In the annulus: The pressure drop in the annular grid cell is calculated using the developed equation:
$$\frac{dP}{dZ} = -\rho_f \frac{g}{g_c} \cos(\theta) - \frac{S \tau_w}{A_{\text{ann}}} \tag{9}$$
To effectively use Equation9 for pressure calculations in the annulus, the following steps are followed:
Calculate the reservoir fluid volumetric rates, $Q_i$, entering the annular stream due to the disintegration of the reservoir rocks [13]:
$$Q_i = A_{\text{hole}} \cdot ROP \cdot f \cdot Sat_i \quad i = \text{water, oil and gas.} \tag{16}$$
Where, ROP, $A_{\text{hole}}$, $\phi$ and Sat are rate of penetration ($ft/hr$), hole cross sectional area ($ft^2$), formation porosity (fraction) and fluid pore saturation (fraction), respectively.
Calculate, respectively, the solids and annular flow rates due to the rock disintegration using:
$$Q_{\text{solids}} = A_{\text{hole}} \cdot ROP \cdot (1 - f) \tag{17a}$$
$$Q_{\text{ann}} = A_{\text{hole}} \cdot ROP \tag{17b}$$
Calculate the foam flow rate at the annular conditions of temperature and pressure:
$$Q_f(\text{ann}) = Q_{\text{g. ann P, T}} + Q_L(\text{ann}) \tag{18}$$
Calculate the approximated cuttings concentration in the annulus using:
$$CC_{\text{approx}} = \frac{Q_{\text{solids}}}{Q_{\text{ann}} + Q_f(\text{ann})} \tag{19}$$
Calculate the assumed annular mixture density:
$$\rho_{\text{ann(ass)}} = \rho_f \times \left( 1 - CC_{\text{approx}} \right) + \rho_{\text{solids}} \times CC_{\text{approx}} \tag{20}$$
Calculate the following parameters:
$$\Delta T = \text{GG x } \Delta Z \tag{21}$$
$$\Delta P_{\text{guessed}} = \text{Constant } x_{\text{ann(ass)}} \times \Delta Z \tag{22}$$
Calculate the average temperature, $\bar{T}$, and average pressure $\bar{P}$ in the annular grid cell j:
$$T_2 = T_{j-1} - \Delta T \tag{23a}$$
$$\bar{T} = T_{j-1} - 0.5 \Delta T \tag{23b}$$
$$P_2 = P_{j-1} - \Delta P_{\text{guessed}} \tag{23c}$$
$$\bar{P} = P_{j-1} - 0.5 \Delta P_{\text{guessed}} \tag{23d}$$
Calculate influx rates of reservoir fluids, $Q_{\text{influx(i)}}$, using the modified Vogel’s method [14] in case of depleted-drive reservoirs in which the average reservoir pressure, $P_{\text{res}}$, is less than the bubble-point pressure.

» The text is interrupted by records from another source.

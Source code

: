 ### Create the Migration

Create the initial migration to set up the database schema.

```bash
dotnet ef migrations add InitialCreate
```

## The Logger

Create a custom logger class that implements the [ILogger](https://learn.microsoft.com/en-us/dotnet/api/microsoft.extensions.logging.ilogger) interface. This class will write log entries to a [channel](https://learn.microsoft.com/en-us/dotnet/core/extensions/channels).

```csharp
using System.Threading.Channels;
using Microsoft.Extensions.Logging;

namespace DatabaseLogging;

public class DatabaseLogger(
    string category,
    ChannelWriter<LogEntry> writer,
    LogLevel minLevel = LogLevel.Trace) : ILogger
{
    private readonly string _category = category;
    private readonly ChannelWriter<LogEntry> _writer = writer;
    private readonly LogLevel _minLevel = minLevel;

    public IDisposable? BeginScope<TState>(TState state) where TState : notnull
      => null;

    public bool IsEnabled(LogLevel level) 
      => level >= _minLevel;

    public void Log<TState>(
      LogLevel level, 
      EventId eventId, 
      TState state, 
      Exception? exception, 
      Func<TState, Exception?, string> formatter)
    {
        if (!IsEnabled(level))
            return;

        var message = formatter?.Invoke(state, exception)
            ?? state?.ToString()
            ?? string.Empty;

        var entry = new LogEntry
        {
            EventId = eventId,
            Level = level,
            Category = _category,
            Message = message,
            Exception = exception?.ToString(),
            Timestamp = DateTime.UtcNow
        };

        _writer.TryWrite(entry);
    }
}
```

Calculate the mass flow rates of the reservoir water, oil and solids:
$$\dot{m}_1 = \left[ Q_{\text{i}} + Q_{\text{influx(i)}} \right] \times \rho_{\text{i}} \tag{24}$$
$$\dot{m}_{\text{solids}} = Q_{\text{solids}} \times \rho_{\text{solids}} \tag{25}$$
Calculate the corrected gas flow rates, i.e.: the injected gas $Q_{g(inj)}$, $Q_{g}(g)$ entering the annular stream due to the disintegration of the reservoir rocks and $Q_{influx}(g)$. These corrections are due to the changes of the gas volume due to the pressure and temperature changes [3].

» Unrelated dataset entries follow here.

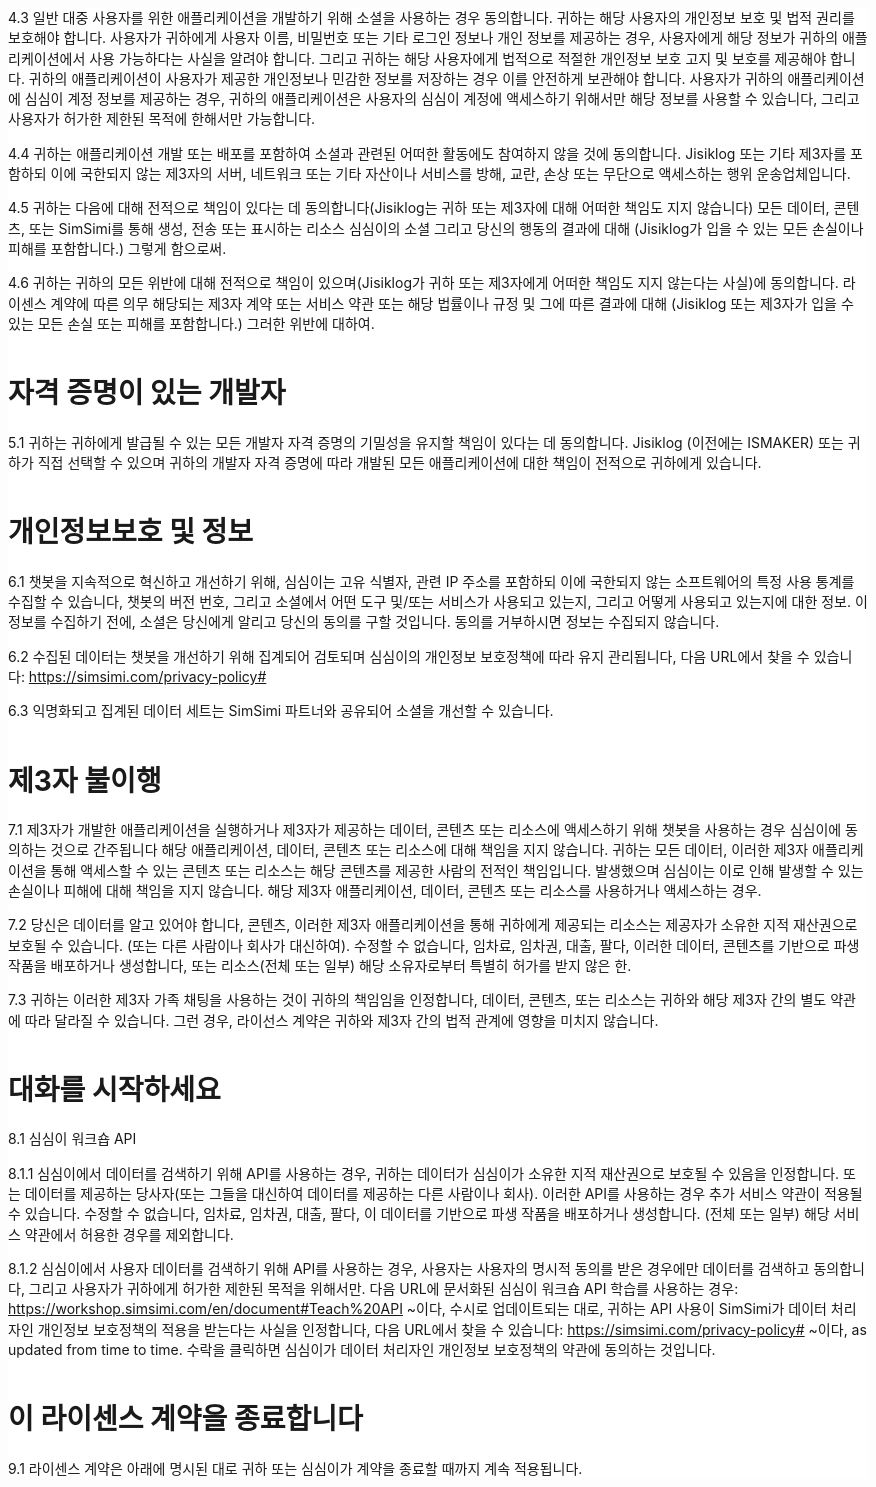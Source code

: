 4.3 일반 대중 사용자를 위한 애플리케이션을 개발하기 위해 소셜을 사용하는 경우 동의합니다. 귀하는 해당 사용자의 개인정보 보호 및 법적 권리를 보호해야 합니다. 사용자가 귀하에게 사용자 이름, 비밀번호 또는 기타 로그인 정보나 개인 정보를 제공하는 경우, 사용자에게 해당 정보가 귀하의 애플리케이션에서 사용 가능하다는 사실을 알려야 합니다. 그리고 귀하는 해당 사용자에게 법적으로 적절한 개인정보 보호 고지 및 보호를 제공해야 합니다. 귀하의 애플리케이션이 사용자가 제공한 개인정보나 민감한 정보를 저장하는 경우 이를 안전하게 보관해야 합니다. 사용자가 귀하의 애플리케이션에 심심이 계정 정보를 제공하는 경우, 귀하의 애플리케이션은 사용자의 심심이 계정에 액세스하기 위해서만 해당 정보를 사용할 수 있습니다, 그리고 사용자가 허가한 제한된 목적에 한해서만 가능합니다.

4.4 귀하는 애플리케이션 개발 또는 배포를 포함하여 소셜과 관련된 어떠한 활동에도 참여하지 않을 것에 동의합니다. Jisiklog 또는 기타 제3자를 포함하되 이에 국한되지 않는 제3자의 서버, 네트워크 또는 기타 자산이나 서비스를 방해, 교란, 손상 또는 무단으로 액세스하는 행위 운송업체입니다.

4.5 귀하는 다음에 대해 전적으로 책임이 있다는 데 동의합니다(Jisiklog는 귀하 또는 제3자에 대해 어떠한 책임도 지지 않습니다) 모든 데이터, 콘텐츠, 또는 SimSimi를 통해 생성, 전송 또는 표시하는 리소스 심심이의 소셜 그리고 당신의 행동의 결과에 대해 (Jisiklog가 입을 수 있는 모든 손실이나 피해를 포함합니다.) 그렇게 함으로써.

4.6 귀하는 귀하의 모든 위반에 대해 전적으로 책임이 있으며(Jisiklog가 귀하 또는 제3자에게 어떠한 책임도 지지 않는다는 사실)에 동의합니다. 라이센스 계약에 따른 의무 해당되는 제3자 계약 또는 서비스 약관 또는 해당 법률이나 규정 및 그에 따른 결과에 대해 (Jisiklog 또는 제3자가 입을 수 있는 모든 손실 또는 피해를 포함합니다.) 그러한 위반에 대하여.
# 자격 증명이 있는 개발자
5.1 귀하는 귀하에게 발급될 수 있는 모든 개발자 자격 증명의 기밀성을 유지할 책임이 있다는 데 동의합니다. Jisiklog (이전에는 ISMAKER) 또는 귀하가 직접 선택할 수 있으며 귀하의 개발자 자격 증명에 따라 개발된 모든 애플리케이션에 대한 책임이 전적으로 귀하에게 있습니다.
# 개인정보보호 및 정보
6.1 챗봇을 지속적으로 혁신하고 개선하기 위해, 심심이는 고유 식별자, 관련 IP 주소를 포함하되 이에 국한되지 않는 소프트웨어의 특정 사용 통계를 수집할 수 있습니다, 챗봇의 버전 번호, 그리고 소셜에서 어떤 도구 및/또는 서비스가 사용되고 있는지, 그리고 어떻게 사용되고 있는지에 대한 정보. 이 정보를 수집하기 전에, 소셜은 당신에게 알리고 당신의 동의를 구할 것입니다. 동의를 거부하시면 정보는 수집되지 않습니다.

6.2 수집된 데이터는 챗봇을 개선하기 위해 집계되어 검토되며 심심이의 개인정보 보호정책에 따라 유지 관리됩니다, 다음 URL에서 찾을 수 있습니다: https://simsimi.com/privacy-policy#

6.3 익명화되고 집계된 데이터 세트는 SimSimi 파트너와 공유되어 소셜을 개선할 수 있습니다.
# 제3자 불이행
7.1 제3자가 개발한 애플리케이션을 실행하거나 제3자가 제공하는 데이터, 콘텐츠 또는 리소스에 액세스하기 위해 챗봇을 사용하는 경우 심심이에 동의하는 것으로 간주됩니다 해당 애플리케이션, 데이터, 콘텐츠 또는 리소스에 대해 책임을 지지 않습니다. 귀하는 모든 데이터, 이러한 제3자 애플리케이션을 통해 액세스할 수 있는 콘텐츠 또는 리소스는 해당 콘텐츠를 제공한 사람의 전적인 책임입니다. 발생했으며 심심이는 이로 인해 발생할 수 있는 손실이나 피해에 대해 책임을 지지 않습니다. 해당 제3자 애플리케이션, 데이터, 콘텐츠 또는 리소스를 사용하거나 액세스하는 경우.

7.2 당신은 데이터를 알고 있어야 합니다, 콘텐츠, 이러한 제3자 애플리케이션을 통해 귀하에게 제공되는 리소스는 제공자가 소유한 지적 재산권으로 보호될 수 있습니다. (또는 다른 사람이나 회사가 대신하여). 수정할 수 없습니다, 임차료, 임차권, 대출, 팔다, 이러한 데이터, 콘텐츠를 기반으로 파생 작품을 배포하거나 생성합니다, 또는 리소스(전체 또는 일부) 해당 소유자로부터 특별히 허가를 받지 않은 한.

7.3 귀하는 이러한 제3자 가족 채팅을 사용하는 것이 귀하의 책임임을 인정합니다, 데이터, 콘텐츠, 또는 리소스는 귀하와 해당 제3자 간의 별도 약관에 따라 달라질 수 있습니다. 그런 경우, 라이선스 계약은 귀하와 제3자 간의 법적 관계에 영향을 미치지 않습니다.

# 대화를 시작하세요
8.1 심심이 워크숍 API

8.1.1 심심이에서 데이터를 검색하기 위해 API를 사용하는 경우, 귀하는 데이터가 심심이가 소유한 지적 재산권으로 보호될 수 있음을 인정합니다. 또는 데이터를 제공하는 당사자(또는 그들을 대신하여 데이터를 제공하는 다른 사람이나 회사). 이러한 API를 사용하는 경우 추가 서비스 약관이 적용될 수 있습니다. 수정할 수 없습니다, 임차료, 임차권, 대출, 팔다, 이 데이터를 기반으로 파생 작품을 배포하거나 생성합니다. (전체 또는 일부) 해당 서비스 약관에서 허용한 경우를 제외합니다.

8.1.2 심심이에서 사용자 데이터를 검색하기 위해 API를 사용하는 경우, 사용자는 사용자의 명시적 동의를 받은 경우에만 데이터를 검색하고 동의합니다, 그리고 사용자가 귀하에게 허가한 제한된 목적을 위해서만. 다음 URL에 문서화된 심심이 워크숍 API 학습를 사용하는 경우: https://workshop.simsimi.com/en/document#Teach%20API ~이다, 수시로 업데이트되는 대로, 귀하는 API 사용이 SimSimi가 데이터 처리자인 개인정보 보호정책의 적용을 받는다는 사실을 인정합니다, 다음 URL에서 찾을 수 있습니다: https://simsimi.com/privacy-policy# ~이다, as updated from time to time. 수락을 클릭하면 심심이가 데이터 처리자인 개인정보 보호정책의 약관에 동의하는 것입니다.
# 이 라이센스 계약을 종료합니다
9.1 라이센스 계약은 아래에 명시된 대로 귀하 또는 심심이가 계약을 종료할 때까지 계속 적용됩니다.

Calculate the molecular weight of the annular foam gases:
$$Mwt_{(ann)} = Mwt_{(inj)} \times \frac{Q_{g(inj,corr)}}{Q_{g(inj,corr)} + Q_{g(corr)} + Q_{influx(g,corr)}} + Mwt_{(influx)} \times \frac{Q_{g(inj,corr)} + Q_{influx(g,corr)}}{Q_{g(inj)} + Q_{g(corr)} + Q_{influx(g,corr)}} \dots$$ (26)
Where: $Mwt_{(inj)}$, $Mwt_{(influx)}$ and $Mwt_{(ann)}$ are the injected gas molecular weight, reservoir gases molecular weight and average annular gases molecular weight, respectively.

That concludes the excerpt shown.